In 2009, I joined another charitable organization and am an active member of the board and executive committee. I partake in discussions because I can finally HEAR what people are saying and feel comfortable that my responses will be appropriate. I hear the turn signal in my car, I can hear passengers discuss issues in my car…I am in heaven.
Back to being an active member of society
I am back as an active member of society. I developed a unique computer program to assist patients entering into clinical trials in my line of work and the organization I developed this for has a grant that will fully fund the final development of this program. I travel all over the country demonstrating this program and discussing the virtues of it. I am in heaven!
I am also an artist and my art pieces are sold through a gallery, where I also make presentations. I can hear the questions, I can mingle among the guests discussing my art; I am in heaven!
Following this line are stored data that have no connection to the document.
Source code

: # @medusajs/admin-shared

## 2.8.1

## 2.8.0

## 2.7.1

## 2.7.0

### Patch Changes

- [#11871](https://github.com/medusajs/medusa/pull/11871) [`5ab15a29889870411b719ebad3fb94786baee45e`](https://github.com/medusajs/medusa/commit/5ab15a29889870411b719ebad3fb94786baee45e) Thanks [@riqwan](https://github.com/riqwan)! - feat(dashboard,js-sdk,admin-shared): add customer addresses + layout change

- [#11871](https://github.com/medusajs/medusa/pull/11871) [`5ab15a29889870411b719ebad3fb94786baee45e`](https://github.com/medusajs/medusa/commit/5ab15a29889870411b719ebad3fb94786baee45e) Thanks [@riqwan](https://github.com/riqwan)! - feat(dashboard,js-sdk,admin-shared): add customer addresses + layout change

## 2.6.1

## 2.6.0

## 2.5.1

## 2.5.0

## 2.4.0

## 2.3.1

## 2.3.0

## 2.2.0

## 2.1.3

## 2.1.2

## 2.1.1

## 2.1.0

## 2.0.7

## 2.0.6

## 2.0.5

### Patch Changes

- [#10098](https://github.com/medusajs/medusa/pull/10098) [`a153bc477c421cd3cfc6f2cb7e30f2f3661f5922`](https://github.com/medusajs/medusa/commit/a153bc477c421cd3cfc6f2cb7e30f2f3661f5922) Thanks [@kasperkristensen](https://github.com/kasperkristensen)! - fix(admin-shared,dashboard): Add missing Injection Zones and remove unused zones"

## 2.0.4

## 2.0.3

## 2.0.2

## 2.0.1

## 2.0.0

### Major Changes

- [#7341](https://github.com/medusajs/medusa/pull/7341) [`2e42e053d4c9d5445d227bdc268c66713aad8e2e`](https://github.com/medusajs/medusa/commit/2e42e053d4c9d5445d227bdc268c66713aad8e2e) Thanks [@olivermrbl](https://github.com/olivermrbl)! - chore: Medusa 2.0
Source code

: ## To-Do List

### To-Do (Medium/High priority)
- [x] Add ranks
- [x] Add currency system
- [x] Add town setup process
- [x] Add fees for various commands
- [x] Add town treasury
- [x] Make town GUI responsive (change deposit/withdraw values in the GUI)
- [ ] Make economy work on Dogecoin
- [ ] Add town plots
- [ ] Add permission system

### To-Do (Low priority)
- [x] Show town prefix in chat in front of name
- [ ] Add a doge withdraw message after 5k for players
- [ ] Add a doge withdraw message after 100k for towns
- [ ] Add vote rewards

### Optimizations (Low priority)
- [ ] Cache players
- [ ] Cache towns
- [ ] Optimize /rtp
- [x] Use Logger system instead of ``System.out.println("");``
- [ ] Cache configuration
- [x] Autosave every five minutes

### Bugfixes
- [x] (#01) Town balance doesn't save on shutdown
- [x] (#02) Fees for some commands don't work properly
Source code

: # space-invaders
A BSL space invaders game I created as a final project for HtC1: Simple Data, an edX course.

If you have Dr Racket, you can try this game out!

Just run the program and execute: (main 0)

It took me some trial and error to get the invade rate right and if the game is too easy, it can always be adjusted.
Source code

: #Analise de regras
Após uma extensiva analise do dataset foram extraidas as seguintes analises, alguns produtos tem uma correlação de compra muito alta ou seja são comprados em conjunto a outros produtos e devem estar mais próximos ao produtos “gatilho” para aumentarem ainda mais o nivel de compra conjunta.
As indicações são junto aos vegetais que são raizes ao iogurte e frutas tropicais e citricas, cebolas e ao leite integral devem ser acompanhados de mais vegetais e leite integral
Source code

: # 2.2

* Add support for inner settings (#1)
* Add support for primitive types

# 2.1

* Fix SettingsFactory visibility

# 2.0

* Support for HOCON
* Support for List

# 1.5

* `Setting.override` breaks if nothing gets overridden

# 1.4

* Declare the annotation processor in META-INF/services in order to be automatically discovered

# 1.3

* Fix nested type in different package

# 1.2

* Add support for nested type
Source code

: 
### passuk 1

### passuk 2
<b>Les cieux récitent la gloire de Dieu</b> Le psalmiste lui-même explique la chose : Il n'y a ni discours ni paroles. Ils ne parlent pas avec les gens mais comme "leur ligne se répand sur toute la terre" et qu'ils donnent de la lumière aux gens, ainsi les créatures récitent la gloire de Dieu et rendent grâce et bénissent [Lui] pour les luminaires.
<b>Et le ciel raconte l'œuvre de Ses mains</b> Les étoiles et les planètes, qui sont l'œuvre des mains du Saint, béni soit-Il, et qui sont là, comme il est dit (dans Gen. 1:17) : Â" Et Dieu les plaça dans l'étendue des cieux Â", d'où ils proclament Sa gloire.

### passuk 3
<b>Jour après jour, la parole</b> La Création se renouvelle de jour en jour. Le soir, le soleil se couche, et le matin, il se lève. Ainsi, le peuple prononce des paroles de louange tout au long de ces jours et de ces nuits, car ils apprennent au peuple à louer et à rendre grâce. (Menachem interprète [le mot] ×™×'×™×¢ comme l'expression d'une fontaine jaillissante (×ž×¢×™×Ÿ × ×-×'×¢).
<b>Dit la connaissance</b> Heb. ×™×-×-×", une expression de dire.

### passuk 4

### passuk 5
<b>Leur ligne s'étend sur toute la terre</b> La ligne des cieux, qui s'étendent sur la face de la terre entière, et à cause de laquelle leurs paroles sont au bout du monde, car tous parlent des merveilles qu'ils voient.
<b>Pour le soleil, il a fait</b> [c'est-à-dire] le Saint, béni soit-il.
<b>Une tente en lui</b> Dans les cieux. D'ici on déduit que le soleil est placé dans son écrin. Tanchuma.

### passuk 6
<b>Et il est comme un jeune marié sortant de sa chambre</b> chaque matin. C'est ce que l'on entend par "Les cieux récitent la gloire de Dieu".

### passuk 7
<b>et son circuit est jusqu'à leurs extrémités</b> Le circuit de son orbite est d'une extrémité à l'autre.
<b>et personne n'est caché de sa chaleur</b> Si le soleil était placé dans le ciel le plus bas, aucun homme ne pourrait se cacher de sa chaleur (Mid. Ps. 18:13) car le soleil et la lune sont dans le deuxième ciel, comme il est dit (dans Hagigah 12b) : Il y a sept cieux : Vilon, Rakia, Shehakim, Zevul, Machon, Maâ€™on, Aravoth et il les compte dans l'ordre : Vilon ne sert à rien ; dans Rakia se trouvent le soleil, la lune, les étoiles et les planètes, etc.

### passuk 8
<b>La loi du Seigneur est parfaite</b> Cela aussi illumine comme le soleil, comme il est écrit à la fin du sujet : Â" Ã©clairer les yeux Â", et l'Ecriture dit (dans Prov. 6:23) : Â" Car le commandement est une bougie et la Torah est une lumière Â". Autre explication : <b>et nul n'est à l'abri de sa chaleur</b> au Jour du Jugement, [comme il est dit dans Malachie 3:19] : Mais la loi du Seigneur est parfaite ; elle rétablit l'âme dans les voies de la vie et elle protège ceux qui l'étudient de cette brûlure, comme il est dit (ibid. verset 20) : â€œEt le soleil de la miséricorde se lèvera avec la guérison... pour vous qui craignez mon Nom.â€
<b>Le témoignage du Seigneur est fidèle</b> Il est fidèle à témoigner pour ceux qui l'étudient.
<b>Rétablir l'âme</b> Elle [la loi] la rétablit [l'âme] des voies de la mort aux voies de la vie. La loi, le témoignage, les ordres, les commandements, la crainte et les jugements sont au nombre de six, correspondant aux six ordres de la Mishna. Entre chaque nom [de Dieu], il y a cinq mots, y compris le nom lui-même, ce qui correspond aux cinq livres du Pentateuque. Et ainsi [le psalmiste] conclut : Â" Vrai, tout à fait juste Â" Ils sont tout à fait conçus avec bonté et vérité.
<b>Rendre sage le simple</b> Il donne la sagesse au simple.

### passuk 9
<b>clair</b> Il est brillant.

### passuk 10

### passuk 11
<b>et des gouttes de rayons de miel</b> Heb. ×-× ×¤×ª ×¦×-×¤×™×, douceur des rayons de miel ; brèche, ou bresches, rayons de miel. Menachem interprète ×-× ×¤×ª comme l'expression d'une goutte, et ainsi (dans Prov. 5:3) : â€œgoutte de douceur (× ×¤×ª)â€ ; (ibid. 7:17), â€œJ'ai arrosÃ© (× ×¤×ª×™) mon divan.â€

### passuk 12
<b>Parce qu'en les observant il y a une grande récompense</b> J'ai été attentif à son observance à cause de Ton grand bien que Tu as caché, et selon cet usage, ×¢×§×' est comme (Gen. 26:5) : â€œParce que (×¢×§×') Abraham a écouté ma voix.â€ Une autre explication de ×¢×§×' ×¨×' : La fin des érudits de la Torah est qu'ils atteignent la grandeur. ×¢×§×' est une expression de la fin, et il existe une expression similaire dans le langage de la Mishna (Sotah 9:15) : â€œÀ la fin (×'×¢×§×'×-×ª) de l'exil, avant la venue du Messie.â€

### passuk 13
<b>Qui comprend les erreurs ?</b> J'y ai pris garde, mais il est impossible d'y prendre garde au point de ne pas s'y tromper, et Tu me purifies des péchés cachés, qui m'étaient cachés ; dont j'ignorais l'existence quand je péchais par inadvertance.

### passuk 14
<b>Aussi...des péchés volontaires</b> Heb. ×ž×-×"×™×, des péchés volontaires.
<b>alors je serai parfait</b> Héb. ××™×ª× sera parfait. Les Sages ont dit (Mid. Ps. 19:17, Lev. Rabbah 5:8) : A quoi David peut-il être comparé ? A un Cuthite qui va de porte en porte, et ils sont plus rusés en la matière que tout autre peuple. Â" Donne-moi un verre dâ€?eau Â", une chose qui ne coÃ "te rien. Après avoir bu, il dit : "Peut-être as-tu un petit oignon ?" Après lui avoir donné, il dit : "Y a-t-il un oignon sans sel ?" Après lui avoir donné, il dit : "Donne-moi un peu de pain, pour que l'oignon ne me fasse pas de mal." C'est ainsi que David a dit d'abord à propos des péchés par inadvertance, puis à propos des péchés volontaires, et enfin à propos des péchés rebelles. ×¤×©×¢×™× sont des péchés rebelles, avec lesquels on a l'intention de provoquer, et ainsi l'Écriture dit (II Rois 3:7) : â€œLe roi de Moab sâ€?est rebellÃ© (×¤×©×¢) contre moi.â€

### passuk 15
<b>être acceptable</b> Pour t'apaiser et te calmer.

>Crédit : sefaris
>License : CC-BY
Is my hearing perfect? No! But, I hear better than I have heard in years. I hear conversations behind me when I am driving in my car and someone in the back seat is talking, something I could not hear prior to surgery. I can hear birds singing (and can distinguish the song of four different birds in our area), keys jingling and seat belt warning sounds, but only in my implanted ear (right ear) at the time. I never expected to have perfect hearing, surely I will never. But, I do hear better, I hear more words and I infrequently have to interrupt people asking, ‘What did you say?’
This past June I had my left ear implanted. Within three months, I was able to hear better than ever before! Would I do it all over knowing what I have experienced? You bet…in a millisecond!”